Ein Logo mit der Beschriftung "Das Pfandsystem FairTeilen" und Symbolen für Flaschen, Dosen und Abfallbehälter.

Auf dem Campus werden Pfandflaschen und -dosen nicht nur in der Nähe von Mülleimern, sondern überall abgestellt, teils fliegen Dosen herum oder Flaschen liegen in Scherben.

Mit Blick auf diese Problematik möchten wir ein solidarisches Pfandsystem auf dem Campus entwickeln, um Müll zu minimieren und Pfand zugänglich zu machen. Dafür sollen an den bereits bestehenden Müllsammelstellen
Pfandsysteme angebracht werden.

In Deutschland werden jährlich etwa 106 Milliarden Zigaretten geraucht. Nach Schätzungen der Weltgesundheitsorganisation (WHO) landen 2/3 der Kippen auf dem Boden.

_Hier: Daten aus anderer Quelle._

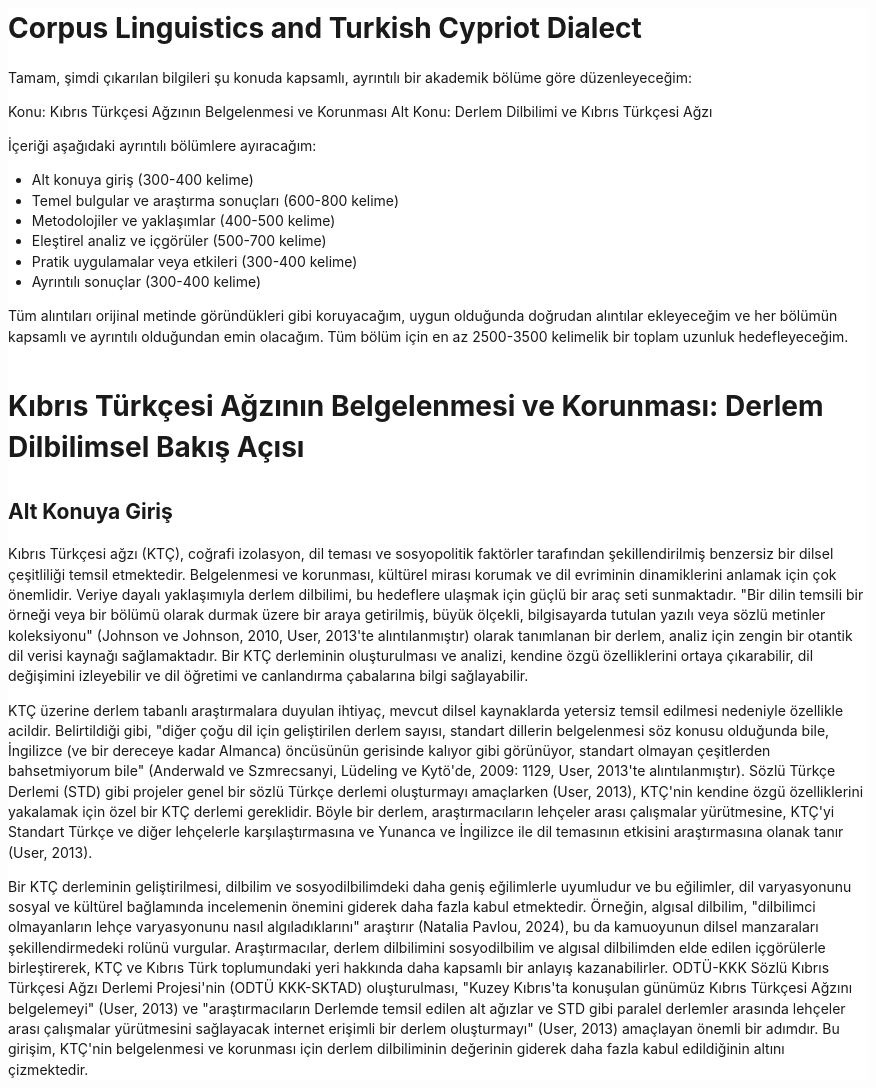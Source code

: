 # Corpus Linguistics and Turkish Cypriot Dialect

Tamam, şimdi çıkarılan bilgileri şu konuda kapsamlı, ayrıntılı bir akademik bölüme göre düzenleyeceğim:

Konu: Kıbrıs Türkçesi Ağzının Belgelenmesi ve Korunması
Alt Konu: Derlem Dilbilimi ve Kıbrıs Türkçesi Ağzı

İçeriği aşağıdaki ayrıntılı bölümlere ayıracağım:

* Alt konuya giriş (300-400 kelime)
* Temel bulgular ve araştırma sonuçları (600-800 kelime)
* Metodolojiler ve yaklaşımlar (400-500 kelime)
* Eleştirel analiz ve içgörüler (500-700 kelime)
* Pratik uygulamalar veya etkileri (300-400 kelime)
* Ayrıntılı sonuçlar (300-400 kelime)

Tüm alıntıları orijinal metinde göründükleri gibi koruyacağım, uygun olduğunda doğrudan alıntılar ekleyeceğim ve her bölümün kapsamlı ve ayrıntılı olduğundan emin olacağım. Tüm bölüm için en az 2500-3500 kelimelik bir toplam uzunluk hedefleyeceğim.

# Kıbrıs Türkçesi Ağzının Belgelenmesi ve Korunması: Derlem Dilbilimsel Bakış Açısı

## Alt Konuya Giriş

Kıbrıs Türkçesi ağzı (KTÇ), coğrafi izolasyon, dil teması ve sosyopolitik faktörler tarafından şekillendirilmiş benzersiz bir dilsel çeşitliliği temsil etmektedir. Belgelenmesi ve korunması, kültürel mirası korumak ve dil evriminin dinamiklerini anlamak için çok önemlidir. Veriye dayalı yaklaşımıyla derlem dilbilimi, bu hedeflere ulaşmak için güçlü bir araç seti sunmaktadır. "Bir dilin temsili bir örneği veya bir bölümü olarak durmak üzere bir araya getirilmiş, büyük ölçekli, bilgisayarda tutulan yazılı veya sözlü metinler koleksiyonu" (Johnson ve Johnson, 2010, User, 2013'te alıntılanmıştır) olarak tanımlanan bir derlem, analiz için zengin bir otantik dil verisi kaynağı sağlamaktadır. Bir KTÇ derleminin oluşturulması ve analizi, kendine özgü özelliklerini ortaya çıkarabilir, dil değişimini izleyebilir ve dil öğretimi ve canlandırma çabalarına bilgi sağlayabilir.

KTÇ üzerine derlem tabanlı araştırmalara duyulan ihtiyaç, mevcut dilsel kaynaklarda yetersiz temsil edilmesi nedeniyle özellikle acildir. Belirtildiği gibi, "diğer çoğu dil için geliştirilen derlem sayısı, standart dillerin belgelenmesi söz konusu olduğunda bile, İngilizce (ve bir dereceye kadar Almanca) öncüsünün gerisinde kalıyor gibi görünüyor, standart olmayan çeşitlerden bahsetmiyorum bile" (Anderwald ve Szmrecsanyi, Lüdeling ve Kytö'de, 2009: 1129, User, 2013'te alıntılanmıştır). Sözlü Türkçe Derlemi (STD) gibi projeler genel bir sözlü Türkçe derlemi oluşturmayı amaçlarken (User, 2013), KTÇ'nin kendine özgü özelliklerini yakalamak için özel bir KTÇ derlemi gereklidir. Böyle bir derlem, araştırmacıların lehçeler arası çalışmalar yürütmesine, KTÇ'yi Standart Türkçe ve diğer lehçelerle karşılaştırmasına ve Yunanca ve İngilizce ile dil temasının etkisini araştırmasına olanak tanır (User, 2013).

Bir KTÇ derleminin geliştirilmesi, dilbilim ve sosyodilbilimdeki daha geniş eğilimlerle uyumludur ve bu eğilimler, dil varyasyonunu sosyal ve kültürel bağlamında incelemenin önemini giderek daha fazla kabul etmektedir. Örneğin, algısal dilbilim, "dilbilimci olmayanların lehçe varyasyonunu nasıl algıladıklarını" araştırır (Natalia Pavlou, 2024), bu da kamuoyunun dilsel manzaraları şekillendirmedeki rolünü vurgular. Araştırmacılar, derlem dilbilimini sosyodilbilim ve algısal dilbilimden elde edilen içgörülerle birleştirerek, KTÇ ve Kıbrıs Türk toplumundaki yeri hakkında daha kapsamlı bir anlayış kazanabilirler. ODTÜ-KKK Sözlü Kıbrıs Türkçesi Ağzı Derlemi Projesi'nin (ODTÜ KKK-SKTAD) oluşturulması, "Kuzey Kıbrıs'ta konuşulan günümüz Kıbrıs Türkçesi Ağzını belgelemeyi" (User, 2013) ve "araştırmacıların Derlemde temsil edilen alt ağızlar ve STD gibi paralel derlemler arasında lehçeler arası çalışmalar yürütmesini sağlayacak internet erişimli bir derlem oluşturmayı" (User, 2013) amaçlayan önemli bir adımdır. Bu girişim, KTÇ'nin belgelenmesi ve korunması için derlem dilbiliminin değerinin giderek daha fazla kabul edildiğinin altını çizmektedir.
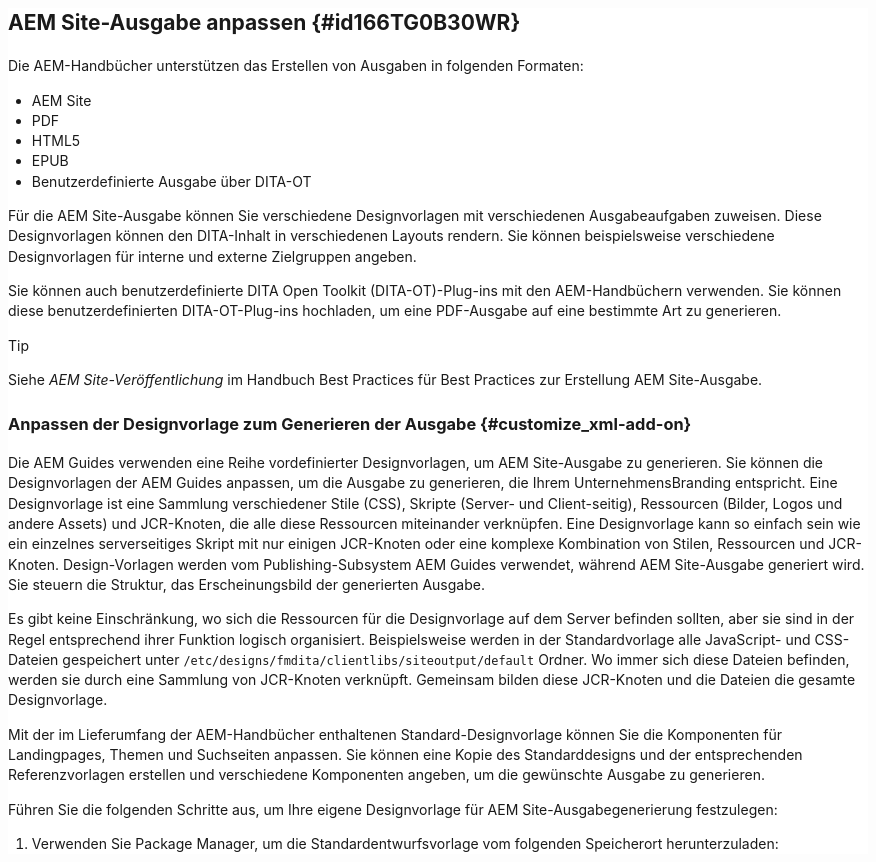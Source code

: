 ## AEM Site-Ausgabe anpassen {#id166TG0B30WR}

Die AEM-Handbücher unterstützen das Erstellen von Ausgaben in folgenden Formaten:

- AEM Site
- PDF
- HTML5
- EPUB
- Benutzerdefinierte Ausgabe über DITA-OT

Für die AEM Site-Ausgabe können Sie verschiedene Designvorlagen mit verschiedenen Ausgabeaufgaben zuweisen. Diese Designvorlagen können den DITA-Inhalt in verschiedenen Layouts rendern. Sie können beispielsweise verschiedene Designvorlagen für interne und externe Zielgruppen angeben.

Sie können auch benutzerdefinierte DITA Open Toolkit \(DITA-OT\)-Plug-ins mit den AEM-Handbüchern verwenden. Sie können diese benutzerdefinierten DITA-OT-Plug-ins hochladen, um eine PDF-Ausgabe auf eine bestimmte Art zu generieren.

>[!TIP]
>
> Siehe *AEM Site-Veröffentlichung* im Handbuch Best Practices für Best Practices zur Erstellung AEM Site-Ausgabe.


### Anpassen der Designvorlage zum Generieren der Ausgabe {#customize_xml-add-on}

Die AEM Guides verwenden eine Reihe vordefinierter Designvorlagen, um AEM Site-Ausgabe zu generieren. Sie können die Designvorlagen der AEM Guides anpassen, um die Ausgabe zu generieren, die Ihrem UnternehmensBranding entspricht. Eine Designvorlage ist eine Sammlung verschiedener Stile \(CSS\), Skripte \(Server- und Client-seitig\), Ressourcen \(Bilder, Logos und andere Assets\) und JCR-Knoten, die alle diese Ressourcen miteinander verknüpfen. Eine Designvorlage kann so einfach sein wie ein einzelnes serverseitiges Skript mit nur einigen JCR-Knoten oder eine komplexe Kombination von Stilen, Ressourcen und JCR-Knoten. Design-Vorlagen werden vom Publishing-Subsystem AEM Guides verwendet, während AEM Site-Ausgabe generiert wird. Sie steuern die Struktur, das Erscheinungsbild der generierten Ausgabe.

Es gibt keine Einschränkung, wo sich die Ressourcen für die Designvorlage auf dem Server befinden sollten, aber sie sind in der Regel entsprechend ihrer Funktion logisch organisiert. Beispielsweise werden in der Standardvorlage alle JavaScript- und CSS-Dateien gespeichert unter `/etc/designs/fmdita/clientlibs/siteoutput/default` Ordner. Wo immer sich diese Dateien befinden, werden sie durch eine Sammlung von JCR-Knoten verknüpft. Gemeinsam bilden diese JCR-Knoten und die Dateien die gesamte Designvorlage.

Mit der im Lieferumfang der AEM-Handbücher enthaltenen Standard-Designvorlage können Sie die Komponenten für Landingpages, Themen und Suchseiten anpassen. Sie können eine Kopie des Standarddesigns und der entsprechenden Referenzvorlagen erstellen und verschiedene Komponenten angeben, um die gewünschte Ausgabe zu generieren.

Führen Sie die folgenden Schritte aus, um Ihre eigene Designvorlage für AEM Site-Ausgabegenerierung festzulegen:

1. Verwenden Sie Package Manager, um die Standardentwurfsvorlage vom folgenden Speicherort herunterzuladen:
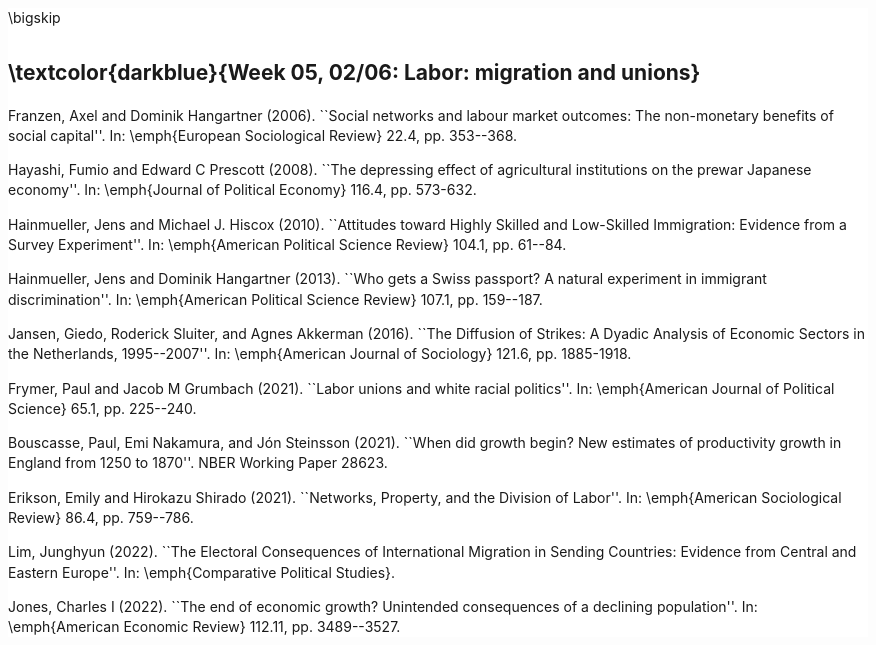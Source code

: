 
\bigskip

## \textcolor{darkblue}{Week 05, 02/06: Labor: migration and unions}

Franzen, Axel and Dominik Hangartner
(2006).
``Social networks and labour market outcomes: The non-monetary benefits of social capital''.
In: \emph{European Sociological Review} 22.4, pp. 353--368.

Hayashi, Fumio and Edward C Prescott
(2008).
``The depressing effect of agricultural institutions on the prewar Japanese economy''.
In: \emph{Journal of Political Economy} 116.4, pp. 573-632.

Hainmueller, Jens and Michael J. Hiscox
(2010).
``Attitudes toward Highly Skilled and Low-Skilled Immigration: Evidence from a Survey Experiment''.
In: \emph{American Political Science Review} 104.1, pp. 61--84.

Hainmueller, Jens and Dominik Hangartner
(2013).
``Who gets a Swiss passport? A natural experiment in immigrant discrimination''.
In: \emph{American Political Science Review} 107.1, pp. 159--187.

Jansen, Giedo, Roderick Sluiter, and Agnes Akkerman
(2016).
``The Diffusion of Strikes: A Dyadic Analysis of Economic Sectors in the Netherlands, 1995--2007''.
In: \emph{American Journal of Sociology} 121.6, pp. 1885-1918.

Frymer, Paul and Jacob M Grumbach
(2021).
``Labor unions and white racial politics''.
In: \emph{American Journal of Political Science} 65.1, pp. 225--240.

Bouscasse, Paul, Emi Nakamura, and Jón Steinsson
(2021).
``When did growth begin? New estimates of productivity growth in England from 1250 to 1870''.
NBER Working Paper 28623.

Erikson, Emily and Hirokazu Shirado
(2021).
``Networks, Property, and the Division of Labor''.
In: \emph{American Sociological Review} 86.4, pp. 759--786.

Lim, Junghyun
(2022).
``The Electoral Consequences of International Migration in Sending Countries: Evidence from Central and Eastern Europe''.
In: \emph{Comparative Political Studies}.

Jones, Charles I
(2022).
``The end of economic growth? Unintended consequences of a declining population''.
In: \emph{American Economic Review} 112.11, pp. 3489--3527.
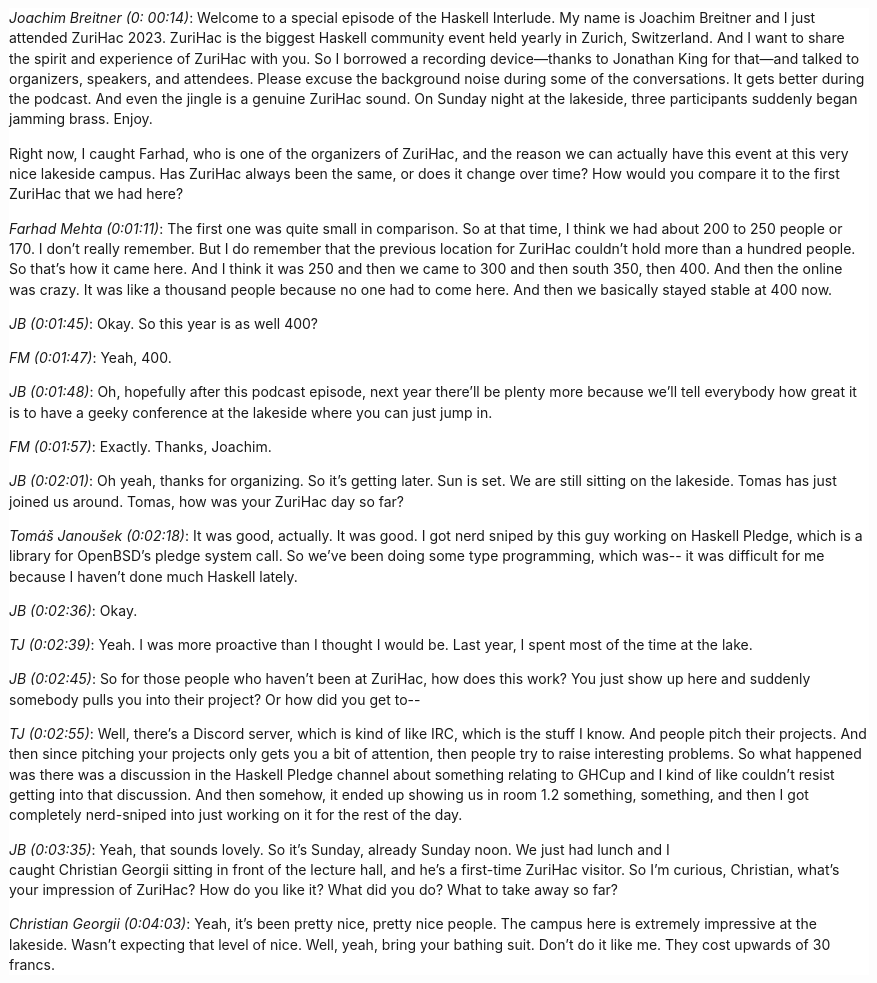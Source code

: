 ﻿*Joachim Breitner (0: 00:14)*: Welcome to a special episode of the Haskell Interlude. My name is Joachim Breitner and I just attended ZuriHac 2023. ZuriHac is the biggest Haskell community event held yearly in Zurich, Switzerland. And I want to share the spirit and experience of ZuriHac with you. So I borrowed a recording device—thanks to Jonathan King for that—and talked to organizers, speakers, and attendees. Please excuse the background noise during some of the conversations. It gets better during the podcast. And even the jingle is a genuine ZuriHac sound. On Sunday night at the lakeside, three participants suddenly began jamming brass. Enjoy. 

Right now, I caught Farhad, who is one of the organizers of ZuriHac, and the reason we can actually have this event at this very nice lakeside campus. Has ZuriHac always been the same, or does it change over time? How would you compare it to the first ZuriHac that we had here?

*Farhad Mehta (0:01:11)*: The first one was quite small in comparison. So at that time, I think we had about 200 to 250 people or 170. I don’t really remember. But I do remember that the previous location for ZuriHac couldn’t hold more than a hundred people. So that’s how it came here. And I think it was 250 and then we came to 300 and then south 350, then 400. And then the online was crazy. It was like a thousand people because no one had to come here. And then we basically stayed stable at 400 now. 

*JB (0:01:45)*: Okay. So this year is as well 400?

*FM (0:01:47)*: Yeah, 400. 

*JB (0:01:48)*: Oh, hopefully after this podcast episode, next year there’ll be plenty more because we’ll tell everybody how great it is to have a geeky conference at the lakeside where you can just jump in.

*FM (0:01:57)*: Exactly. Thanks, Joachim.

*JB (0:02:01)*: Oh yeah, thanks for organizing. So it’s getting later. Sun is set. We are still sitting on the lakeside. Tomas has just joined us around. Tomas, how was your ZuriHac day so far?

*Tomáš Janoušek (0:02:18)*: It was good, actually. It was good. I got nerd sniped by this guy working on Haskell Pledge, which is a library for OpenBSD’s pledge system call. So we’ve been doing some type programming, which was-- it was difficult for me because I haven’t done much Haskell lately.

*JB (0:02:36)*: Okay.

*TJ (0:02:39)*: Yeah. I was more proactive than I thought I would be. Last year, I spent most of the time at the lake.

*JB (0:02:45)*: So for those people who haven’t been at ZuriHac, how does this work? You just show up here and suddenly somebody pulls you into their project? Or how did you get to--

*TJ (0:02:55)*: Well, there’s a Discord server, which is kind of like IRC, which is the stuff I know. And people pitch their projects. And then since pitching your projects only gets you a bit of attention, then people try to raise interesting problems. So what happened was there was a discussion in the Haskell Pledge channel about something relating to GHCup and I kind of like couldn’t resist getting into that discussion. And then somehow, it ended up showing us in room 1.2 something, something, and then I got completely nerd-sniped into just working on it for the rest of the day. 

*JB (0:03:35)*: Yeah, that sounds lovely. So it’s Sunday, already Sunday noon. We just had lunch and I caught Christian Georgii sitting in front of the lecture hall, and he’s a first-time ZuriHac visitor. So I’m curious, Christian, what’s your impression of ZuriHac? How do you like it? What did you do? What to take away so far?

*Christian Georgii (0:04:03)*: Yeah, it’s been pretty nice, pretty nice people. The campus here is extremely impressive at the lakeside. Wasn’t expecting that level of nice. Well, yeah, bring your bathing suit. Don’t do it like me. They cost upwards of 30 francs.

Auch auf dem Uni-Campus landen sehr viele Kippen neben den Abfallbehältern. Sie verschmutzen damit das Grundwasser, und werden zur Gefahr für alle Lebewesen, die mit ihnen in Berührung kommen. Der BUND beschreibt, welche langfristigen Folgen das für die Natur hat.

Um auf dieses globale und lokale Problem hinzuweisen, haben wir an verschiedenen Stellen auf dem Campus „Kippenhotels“ mit Hinweisschildern installiert.

Ein gelber Zettel mit dem Symbol einer Schere. Im Hintergrund die Glasshalle der Universität.

Nachhaltigkeit hat neben der ökologischen eine soziale Dimension. Deshalb blicken wir auch auf nachhaltige Dienstleistungen. Es geht darum, Dienstleistungen sozial zu gestalten und statt kommerzieller Logik auf gemeinschaftliche Beteiligung zu setzen.

Für viele Menschen sind Dienstleistungen wie Friseurbesuche ein unbezahlbarer Luxus. Wir wollen mit dem Projekt darauf aufmerksam machen und gleichzeitig einen Weg schaffen, mehr soziale Teilhabe und Gemeinschaft zu ermöglichen. Dabei verstehen wir kostenfreies Haareschneiden als Verbindung von sozialer Teilhabe und innovativem Umweltschutz.

Denn Haare sind eine wertvolle Ressource für saubere Meere. Organisationen wie HairHelpTheOceans und FettFressHair fertigen aus Haarresten Filter, die das Neunfache ihres Gewichts an Öl binden und bis zu achtmal wiederverwendbar sind. Ob bei Öllecks oder in Hafenbecken – diese Filter leisten bereits Großes.